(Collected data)
————

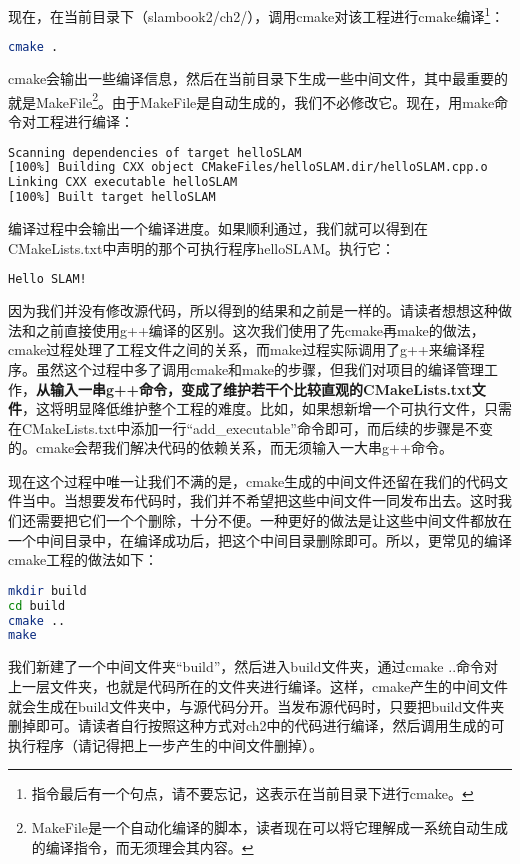 现在，在当前目录下（slambook2/ch2/），调用cmake对该工程进行cmake编译\footnote{指令最后有一个句点，请不要忘记，这表示在当前目录下进行cmake。}：

\begin{lstlisting}[language=sh,caption=终端输入：]
cmake .
\end{lstlisting}

cmake会输出一些编译信息，然后在当前目录下生成一些中间文件，其中最重要的就是MakeFile\footnote{MakeFile是一个自动化编译的脚本，读者现在可以将它理解成一系统自动生成的编译指令，而无须理会其内容。}。由于MakeFile是自动生成的，我们不必修改它。现在，用make命令对工程进行编译：
\begin{lstlisting}[language=sh,caption=终端输入：]
% make
Scanning dependencies of target helloSLAM
[100%] Building CXX object CMakeFiles/helloSLAM.dir/helloSLAM.cpp.o
Linking CXX executable helloSLAM
[100%] Built target helloSLAM
\end{lstlisting}

编译过程中会输出一个编译进度。如果顺利通过，我们就可以得到在CMakeLists.txt中声明的那个可执行程序helloSLAM。执行它：
\begin{lstlisting}[language=sh,caption=终端输入：]
% ./helloSLAM
Hello SLAM!
\end{lstlisting}

因为我们并没有修改源代码，所以得到的结果和之前是一样的。请读者想想这种做法和之前直接使用g++编译的区别。这次我们使用了先cmake再make的做法，cmake过程处理了工程文件之间的关系，而make过程实际调用了g++来编译程序。虽然这个过程中多了调用cmake和make的步骤，但我们对项目的编译管理工作，\textbf{从输入一串g++命令，变成了维护若干个比较直观的CMakeLists.txt文件}，这将明显降低维护整个工程的难度。比如，如果想新增一个可执行文件，只需在CMakeLists.txt中添加一行“add\_executable”命令即可，而后续的步骤是不变的。cmake会帮我们解决代码的依赖关系，而无须输入一大串g++命令。

现在这个过程中唯一让我们不满的是，cmake生成的中间文件还留在我们的代码文件当中。当想要发布代码时，我们并不希望把这些中间文件一同发布出去。这时我们还需要把它们一个个删除，十分不便。一种更好的做法是让这些中间文件都放在一个中间目录中，在编译成功后，把这个中间目录删除即可。所以，更常见的编译cmake工程的做法如下：

\begin{lstlisting}[language=sh,caption=终端输入：]
mkdir build
cd build
cmake ..
make
\end{lstlisting}

我们新建了一个中间文件夹“build”，然后进入build文件夹，通过cmake ..命令对上一层文件夹，也就是代码所在的文件夹进行编译。这样，cmake产生的中间文件就会生成在build文件夹中，与源代码分开。当发布源代码时，只要把build文件夹删掉即可。请读者自行按照这种方式对ch2中的代码进行编译，然后调用生成的可执行程序（请记得把上一步产生的中间文件删掉）。

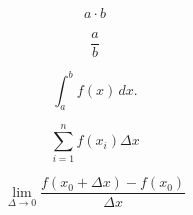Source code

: 



%


\begin{equation*}
	a\cdot b
\end{equation*}

\begin{equation*}
	\frac{a}{b}
\end{equation*}

\begin{equation*}
	\int_a^b f(x)\, dx. 
\end{equation*}

\begin{equation*}
	\sum_{i=1}^n f(x_i) \Delta x
\end{equation*}

\begin{equation*}
	\lim_{\Delta \to 0} \frac{f(x_0+\Delta x)-f(x_0)}{\Delta x}
\end{equation*}

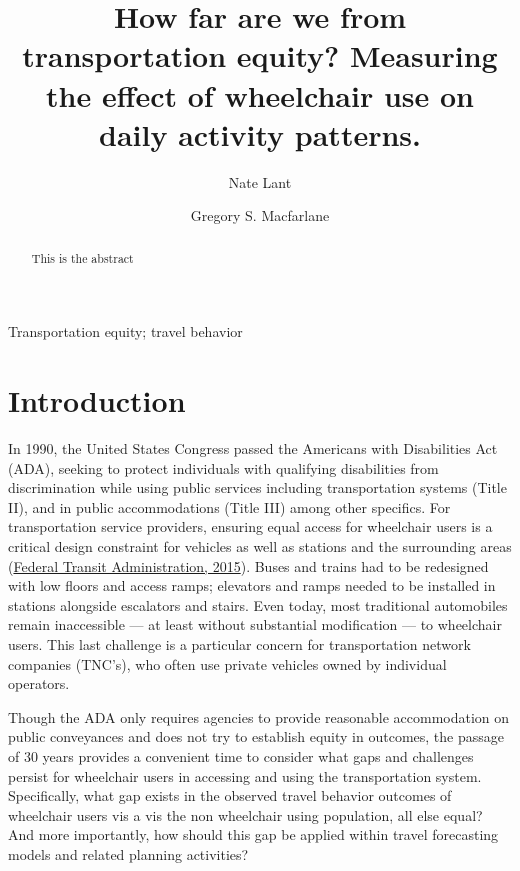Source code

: \documentclass[3p, authoryear, review]{elsarticle} %
\begin{document}
\begin{frontmatter}

  \title{How far are we from transportation equity? Measuring the effect of wheelchair use on daily activity patterns.}
    \author[BYU]{Nate Lant}
    \author[BYU]{Gregory S. Macfarlane}
      \address[BYU]{Brigham Young University, Civil and Construction Engineering Department, 430 Engineering Building, Provo, Utah 84602}
  
  \begin{abstract}
  This is the abstract
  \end{abstract}
   \begin{keyword} Transportation equity; travel behavior\end{keyword}
 \end{frontmatter}

\hypertarget{intro}{%
\section{Introduction}\label{intro}}

In 1990, the United States Congress passed the Americans with Disabilities Act (ADA),
seeking to protect individuals with qualifying disabilities from discrimination
while using public services including transportation systems (Title II), and in
public accommodations (Title III) among other specifics. For transportation
service providers, ensuring equal access for wheelchair users is a critical
design constraint for vehicles as well as stations and the surrounding areas
(\protect\hyperlink{ref-fhwaada}{Federal Transit Administration, 2015}).
Buses and trains had to be redesigned with low floors and access ramps;
elevators and ramps needed to be installed in stations alongside escalators and
stairs. Even today, most traditional automobiles remain inaccessible --- at least
without substantial modification --- to wheelchair users. This last challenge is
a particular concern for transportation network companies (TNC's), who often use
private vehicles owned by individual operators.

Though the ADA only requires agencies to provide reasonable accommodation on
public conveyances and does not try to establish equity in outcomes, the passage
of 30 years provides a convenient time to consider what gaps and challenges
persist for wheelchair users in accessing and using the transportation system.
Specifically, what gap exists in the observed travel behavior outcomes of
wheelchair users vis a vis the non wheelchair using population, all else equal?
And more importantly, how should this gap be applied within travel forecasting
models and related planning activities?
\end{document}

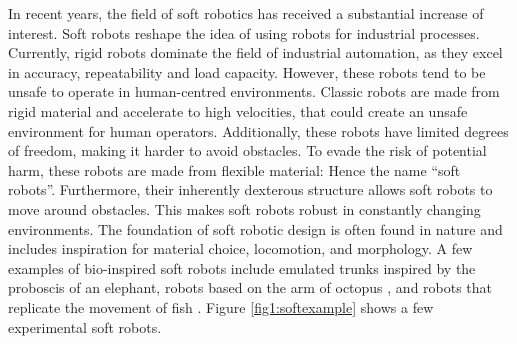 \label{chapter1}

In recent years, the field of soft robotics has received a substantial increase of interest. Soft robots reshape the idea of using robots for industrial processes. Currently, rigid robots dominate the field of industrial automation, as they excel in accuracy, repeatability and load capacity. However, these robots tend to be unsafe to operate in human-centred environments. Classic robots are made from rigid material and accelerate to high velocities, that could create an unsafe environment for human operators. Additionally, these robots have limited degrees of freedom, making it harder to avoid obstacles. To evade the risk of potential harm, these robots are made from flexible material: Hence the name ``soft robots''. Furthermore, their inherently dexterous structure allows soft robots to move around obstacles. This makes soft robots robust in constantly changing environments. The foundation of soft robotic design is often found in nature and includes inspiration for material choice, locomotion, and morphology. A few examples of bio-inspired soft robots include emulated trunks \cite{hannan2003kinematics} inspired by the proboscis of an elephant, robots based on the arm of octopus \cite{wang2013visual}, and robots that replicate the movement of fish \cite{marchese2014}. Figure \ref{fig1:softexample} shows a few experimental soft robots.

————

§ How to complete this task
What belongs in the answer is each line above, reproduced exactly, and no picture.

§ Result of this task
 现在，在当前目录下（slambook2/ch2/），调用cmake对该工程进行cmake编译\footnote{指令最后有一个句点，请不要忘记，这表示在当前目录下进行cmake。}：

\begin{lstlisting}[language=sh,caption=终端输入：]
cmake .
\end{lstlisting}

cmake会输出一些编译信息，然后在当前目录下生成一些中间文件，其中最重要的就是MakeFile\footnote{MakeFile是一个自动化编译的脚本，读者现在可以将它理解成一系统自动生成的编译指令，而无须理会其内容。}。由于MakeFile是自动生成的，我们不必修改它。现在，用make命令对工程进行编译：
\begin{lstlisting}[language=sh,caption=终端输入：]
% make
Scanning dependencies of target helloSLAM
[100%] Building CXX object CMakeFiles/helloSLAM.dir/helloSLAM.cpp.o
Linking CXX executable helloSLAM
[100%] Built target helloSLAM
\end{lstlisting}

编译过程中会输出一个编译进度。如果顺利通过，我们就可以得到在CMakeLists.txt中声明的那个可执行程序helloSLAM。执行它：
\begin{lstlisting}[language=sh,caption=终端输入：]
% ./helloSLAM
Hello SLAM!
\end{lstlisting}

因为我们并没有修改源代码，所以得到的结果和之前是一样的。请读者想想这种做法和之前直接使用g++编译的区别。这次我们使用了先cmake再make的做法，cmake过程处理了工程文件之间的关系，而make过程实际调用了g++来编译程序。虽然这个过程中多了调用cmake和make的步骤，但我们对项目的编译管理工作，\textbf{从输入一串g++命令，变成了维护若干个比较直观的CMakeLists.txt文件}，这将明显降低维护整个工程的难度。比如，如果想新增一个可执行文件，只需在CMakeLists.txt中添加一行“add\_executable”命令即可，而后续的步骤是不变的。cmake会帮我们解决代码的依赖关系，而无须输入一大串g++命令。

现在这个过程中唯一让我们不满的是，cmake生成的中间文件还留在我们的代码文件当中。当想要发布代码时，我们并不希望把这些中间文件一同发布出去。这时我们还需要把它们一个个删除，十分不便。一种更好的做法是让这些中间文件都放在一个中间目录中，在编译成功后，把这个中间目录删除即可。所以，更常见的编译cmake工程的做法如下：

\begin{lstlisting}[language=sh,caption=终端输入：]
mkdir build
cd build
cmake ..
make
\end{lstlisting}

我们新建了一个中间文件夹“build”，然后进入build文件夹，通过cmake ..命令对上一层文件夹，也就是代码所在的文件夹进行编译。这样，cmake产生的中间文件就会生成在build文件夹中，与源代码分开。当发布源代码时，只要把build文件夹删掉即可。请读者自行按照这种方式对ch2中的代码进行编译，然后调用生成的可执行程序（请记得把上一步产生的中间文件删掉）。

Source code

: 



%


\begin{equation*}
	a\cdot b
\end{equation*}

\begin{equation*}
	\frac{a}{b}
\end{equation*}

\begin{equation*}
	\int_a^b f(x)\, dx. 
\end{equation*}

\begin{equation*}
	\sum_{i=1}^n f(x_i) \Delta x
\end{equation*}

\begin{equation*}
	\lim_{\Delta \to 0} \frac{f(x_0+\Delta x)-f(x_0)}{\Delta x}
\end{equation*}

Source code

: \documentclass[3p, authoryear, review]{elsarticle} %
\begin{document}
\begin{frontmatter}

  \title{How far are we from transportation equity? Measuring the effect of wheelchair use on daily activity patterns.}
    \author[BYU]{Nate Lant}
    \author[BYU]{Gregory S. Macfarlane}
      \address[BYU]{Brigham Young University, Civil and Construction Engineering Department, 430 Engineering Building, Provo, Utah 84602}
  
  \begin{abstract}
  This is the abstract
  \end{abstract}
   \begin{keyword} Transportation equity; travel behavior\end{keyword}
 \end{frontmatter}

\hypertarget{intro}{%
\section{Introduction}\label{intro}}

In 1990, the United States Congress passed the Americans with Disabilities Act (ADA),
seeking to protect individuals with qualifying disabilities from discrimination
while using public services including transportation systems (Title II), and in
public accommodations (Title III) among other specifics. For transportation
service providers, ensuring equal access for wheelchair users is a critical
design constraint for vehicles as well as stations and the surrounding areas
(\protect\hyperlink{ref-fhwaada}{Federal Transit Administration, 2015}).
Buses and trains had to be redesigned with low floors and access ramps;
elevators and ramps needed to be installed in stations alongside escalators and
stairs. Even today, most traditional automobiles remain inaccessible --- at least
without substantial modification --- to wheelchair users. This last challenge is
a particular concern for transportation network companies (TNC's), who often use
private vehicles owned by individual operators.

Though the ADA only requires agencies to provide reasonable accommodation on
public conveyances and does not try to establish equity in outcomes, the passage
of 30 years provides a convenient time to consider what gaps and challenges
persist for wheelchair users in accessing and using the transportation system.
Specifically, what gap exists in the observed travel behavior outcomes of
wheelchair users vis a vis the non wheelchair using population, all else equal?
And more importantly, how should this gap be applied within travel forecasting
models and related planning activities?
\end{document}

 \label{chapter1}

In recent years, the field of soft robotics has received a substantial increase of interest. Soft robots reshape the idea of using robots for industrial processes. Currently, rigid robots dominate the field of industrial automation, as they excel in accuracy, repeatability and load capacity. However, these robots tend to be unsafe to operate in human-centred environments. Classic robots are made from rigid material and accelerate to high velocities, that could create an unsafe environment for human operators. Additionally, these robots have limited degrees of freedom, making it harder to avoid obstacles. To evade the risk of potential harm, these robots are made from flexible material: Hence the name ``soft robots''. Furthermore, their inherently dexterous structure allows soft robots to move around obstacles. This makes soft robots robust in constantly changing environments. The foundation of soft robotic design is often found in nature and includes inspiration for material choice, locomotion, and morphology. A few examples of bio-inspired soft robots include emulated trunks \cite{hannan2003kinematics} inspired by the proboscis of an elephant, robots based on the arm of octopus \cite{wang2013visual}, and robots that replicate the movement of fish \cite{marchese2014}. Figure \ref{fig1:softexample} shows a few experimental soft robots.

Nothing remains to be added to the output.